Berikut sebuah tulisan pendek yang saya mulai menulisnya pada 28 Oktober lalu,
tepat 80 tahun setelah “Sumpah Pemuda” diikrarkan, yang saya tulis di ujung
selatan Afrika - di Capetown di antara kesibukan menghadiri pertemuan AAPG
26-29 Oktober 2008. Tulisan terputus di tengah, terselingi oleh tulisan lain
tentang kasus jajak pendapat Lusi di pertemuan AAPG tersebut yang harus segera
ditanggapi. Tulisan ini tentang sikap kita pada umumnya kepada bahasa
persatuan kita : bahasa Indonesia.
Tanggal 28 Oktober yang lalu kita memperingati 80 tahun “Sumpah Pemuda” (28
Oktober 1928).
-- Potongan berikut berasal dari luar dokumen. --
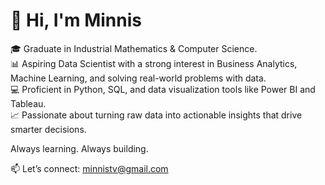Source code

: # 👋 Hi, I'm Minnis

🎓 Graduate in Industrial Mathematics & Computer Science.  
📊 Aspiring Data Scientist with a strong interest in Business Analytics, Machine Learning, and solving real-world problems with data.   
💻 Proficient in Python, SQL, and data visualization tools like Power BI and Tableau.  
📈 Passionate about turning raw data into actionable insights that drive smarter decisions.

Always learning. Always building.

📫 Let’s connect: minnistv@gmail.com


<!---
Minnisog/Minnisog is a ✨ special ✨ repository because its `README.md` (this file) appears on your GitHub profile.
You can click the Preview link to take a look at your changes.
--->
Semoga kita tetap mengingatnya sebagai tonggak penting sejarah
bangsa Indonesia, saat para pemuda kita dari berbagai perkumpulan daerah
bersatu bersumpah “bertanah air satu : Tanah Air Indonesia, berbangsa satu :
Bangsa Indonesia, berbahasa satu : Bahasa Indonesia.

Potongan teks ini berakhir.